(Records from a data collection)
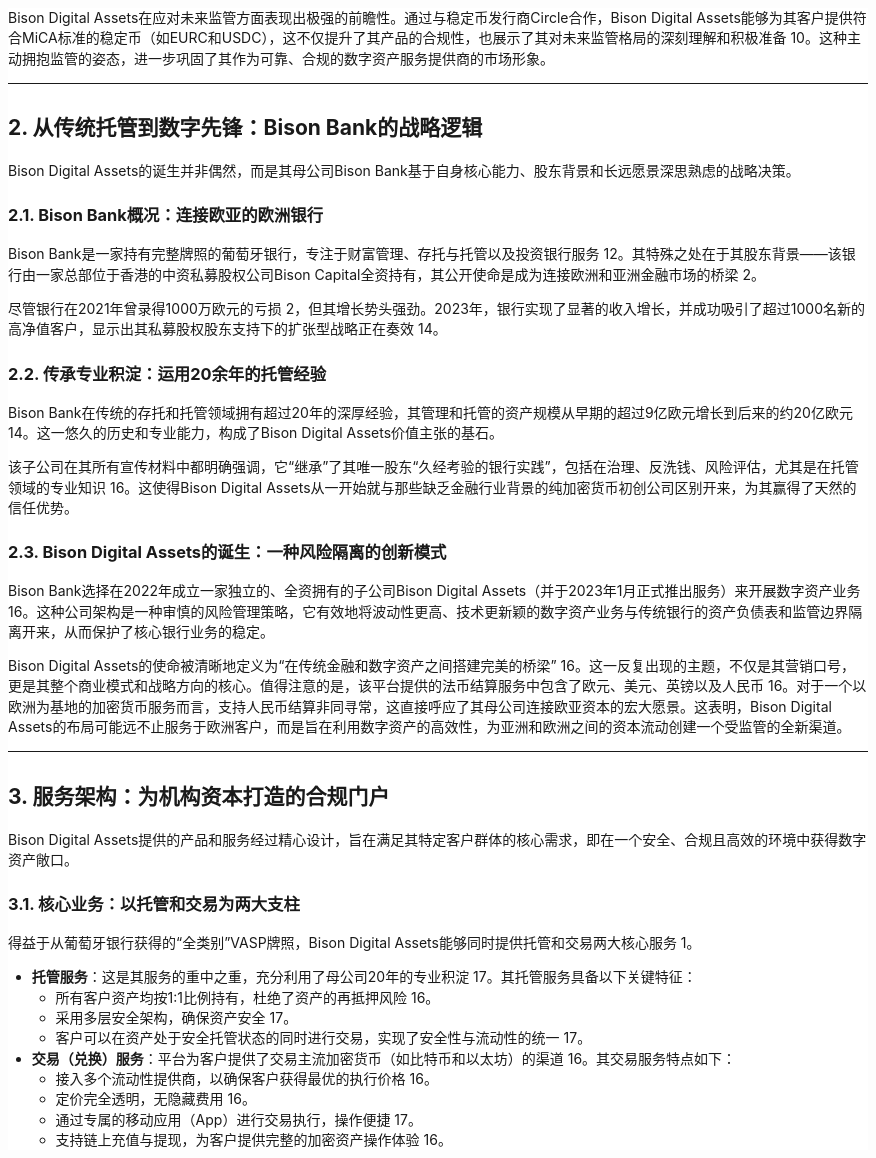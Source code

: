 Bison Digital Assets在应对未来监管方面表现出极强的前瞻性。通过与稳定币发行商Circle合作，Bison Digital Assets能够为其客户提供符合MiCA标准的稳定币（如EURC和USDC），这不仅提升了其产品的合规性，也展示了其对未来监管格局的深刻理解和积极准备 10。这种主动拥抱监管的姿态，进一步巩固了其作为可靠、合规的数字资产服务提供商的市场形象。

---

## **2\. 从传统托管到数字先锋：Bison Bank的战略逻辑**

Bison Digital Assets的诞生并非偶然，而是其母公司Bison Bank基于自身核心能力、股东背景和长远愿景深思熟虑的战略决策。

### **2.1. Bison Bank概况：连接欧亚的欧洲银行**

Bison Bank是一家持有完整牌照的葡萄牙银行，专注于财富管理、存托与托管以及投资银行服务 12。其特殊之处在于其股东背景——该银行由一家总部位于香港的中资私募股权公司Bison Capital全资持有，其公开使命是成为连接欧洲和亚洲金融市场的桥梁 2。

尽管银行在2021年曾录得1000万欧元的亏损 2，但其增长势头强劲。2023年，银行实现了显著的收入增长，并成功吸引了超过1000名新的高净值客户，显示出其私募股权股东支持下的扩张型战略正在奏效 14。

### **2.2. 传承专业积淀：运用20余年的托管经验**

Bison Bank在传统的存托和托管领域拥有超过20年的深厚经验，其管理和托管的资产规模从早期的超过9亿欧元增长到后来的约20亿欧元 14。这一悠久的历史和专业能力，构成了Bison Digital Assets价值主张的基石。

该子公司在其所有宣传材料中都明确强调，它“继承”了其唯一股东“久经考验的银行实践”，包括在治理、反洗钱、风险评估，尤其是在托管领域的专业知识 16。这使得Bison Digital Assets从一开始就与那些缺乏金融行业背景的纯加密货币初创公司区别开来，为其赢得了天然的信任优势。

### **2.3. Bison Digital Assets的诞生：一种风险隔离的创新模式**

Bison Bank选择在2022年成立一家独立的、全资拥有的子公司Bison Digital Assets（并于2023年1月正式推出服务）来开展数字资产业务 16。这种公司架构是一种审慎的风险管理策略，它有效地将波动性更高、技术更新颖的数字资产业务与传统银行的资产负债表和监管边界隔离开来，从而保护了核心银行业务的稳定。

Bison Digital Assets的使命被清晰地定义为“在传统金融和数字资产之间搭建完美的桥梁” 16。这一反复出现的主题，不仅是其营销口号，更是其整个商业模式和战略方向的核心。值得注意的是，该平台提供的法币结算服务中包含了欧元、美元、英镑以及人民币 16。对于一个以欧洲为基地的加密货币服务而言，支持人民币结算非同寻常，这直接呼应了其母公司连接欧亚资本的宏大愿景。这表明，Bison Digital Assets的布局可能远不止服务于欧洲客户，而是旨在利用数字资产的高效性，为亚洲和欧洲之间的资本流动创建一个受监管的全新渠道。

---

## **3\. 服务架构：为机构资本打造的合规门户**

Bison Digital Assets提供的产品和服务经过精心设计，旨在满足其特定客户群体的核心需求，即在一个安全、合规且高效的环境中获得数字资产敞口。

### **3.1. 核心业务：以托管和交易为两大支柱**

得益于从葡萄牙银行获得的“全类别”VASP牌照，Bison Digital Assets能够同时提供托管和交易两大核心服务 1。

* **托管服务**：这是其服务的重中之重，充分利用了母公司20年的专业积淀 17。其托管服务具备以下关键特征：  
  * 所有客户资产均按1:1比例持有，杜绝了资产的再抵押风险 16。  
  * 采用多层安全架构，确保资产安全 17。  
  * 客户可以在资产处于安全托管状态的同时进行交易，实现了安全性与流动性的统一 17。  
* **交易（兑换）服务**：平台为客户提供了交易主流加密货币（如比特币和以太坊）的渠道 16。其交易服务特点如下：  
  * 接入多个流动性提供商，以确保客户获得最优的执行价格 16。  
  * 定价完全透明，无隐藏费用 16。  
  * 通过专属的移动应用（App）进行交易执行，操作便捷 17。  
  * 支持链上充值与提现，为客户提供完整的加密资产操作体验 16。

→ **EXERCISE GOAL**: Reproduce the data above verbatim, minus any images.

→ **ANSWER AREA**:
Source code

: Bison Digital Assets在应对未来监管方面表现出极强的前瞻性。通过与稳定币发行商Circle合作，Bison Digital Assets能够为其客户提供符合MiCA标准的稳定币（如EURC和USDC），这不仅提升了其产品的合规性，也展示了其对未来监管格局的深刻理解和积极准备 10。这种主动拥抱监管的姿态，进一步巩固了其作为可靠、合规的数字资产服务提供商的市场形象。

---

## **2\. 从传统托管到数字先锋：Bison Bank的战略逻辑**

Bison Digital Assets的诞生并非偶然，而是其母公司Bison Bank基于自身核心能力、股东背景和长远愿景深思熟虑的战略决策。

### **2.1. Bison Bank概况：连接欧亚的欧洲银行**

Bison Bank是一家持有完整牌照的葡萄牙银行，专注于财富管理、存托与托管以及投资银行服务 12。其特殊之处在于其股东背景——该银行由一家总部位于香港的中资私募股权公司Bison Capital全资持有，其公开使命是成为连接欧洲和亚洲金融市场的桥梁 2。

尽管银行在2021年曾录得1000万欧元的亏损 2，但其增长势头强劲。2023年，银行实现了显著的收入增长，并成功吸引了超过1000名新的高净值客户，显示出其私募股权股东支持下的扩张型战略正在奏效 14。

### **2.2. 传承专业积淀：运用20余年的托管经验**

Bison Bank在传统的存托和托管领域拥有超过20年的深厚经验，其管理和托管的资产规模从早期的超过9亿欧元增长到后来的约20亿欧元 14。这一悠久的历史和专业能力，构成了Bison Digital Assets价值主张的基石。

该子公司在其所有宣传材料中都明确强调，它“继承”了其唯一股东“久经考验的银行实践”，包括在治理、反洗钱、风险评估，尤其是在托管领域的专业知识 16。这使得Bison Digital Assets从一开始就与那些缺乏金融行业背景的纯加密货币初创公司区别开来，为其赢得了天然的信任优势。

### **2.3. Bison Digital Assets的诞生：一种风险隔离的创新模式**

Bison Bank选择在2022年成立一家独立的、全资拥有的子公司Bison Digital Assets（并于2023年1月正式推出服务）来开展数字资产业务 16。这种公司架构是一种审慎的风险管理策略，它有效地将波动性更高、技术更新颖的数字资产业务与传统银行的资产负债表和监管边界隔离开来，从而保护了核心银行业务的稳定。

Bison Digital Assets的使命被清晰地定义为“在传统金融和数字资产之间搭建完美的桥梁” 16。这一反复出现的主题，不仅是其营销口号，更是其整个商业模式和战略方向的核心。值得注意的是，该平台提供的法币结算服务中包含了欧元、美元、英镑以及人民币 16。对于一个以欧洲为基地的加密货币服务而言，支持人民币结算非同寻常，这直接呼应了其母公司连接欧亚资本的宏大愿景。这表明，Bison Digital Assets的布局可能远不止服务于欧洲客户，而是旨在利用数字资产的高效性，为亚洲和欧洲之间的资本流动创建一个受监管的全新渠道。

---

## **3\. 服务架构：为机构资本打造的合规门户**

Bison Digital Assets提供的产品和服务经过精心设计，旨在满足其特定客户群体的核心需求，即在一个安全、合规且高效的环境中获得数字资产敞口。

### **3.1. 核心业务：以托管和交易为两大支柱**

得益于从葡萄牙银行获得的“全类别”VASP牌照，Bison Digital Assets能够同时提供托管和交易两大核心服务 1。

* **托管服务**：这是其服务的重中之重，充分利用了母公司20年的专业积淀 17。其托管服务具备以下关键特征：  
  * 所有客户资产均按1:1比例持有，杜绝了资产的再抵押风险 16。  
  * 采用多层安全架构，确保资产安全 17。  
  * 客户可以在资产处于安全托管状态的同时进行交易，实现了安全性与流动性的统一 17。  
* **交易（兑换）服务**：平台为客户提供了交易主流加密货币（如比特币和以太坊）的渠道 16。其交易服务特点如下：  
  * 接入多个流动性提供商，以确保客户获得最优的执行价格 16。  
  * 定价完全透明，无隐藏费用 16。  
  * 通过专属的移动应用（App）进行交易执行，操作便捷 17。  
  * 支持链上充值与提现，为客户提供完整的加密资产操作体验 16。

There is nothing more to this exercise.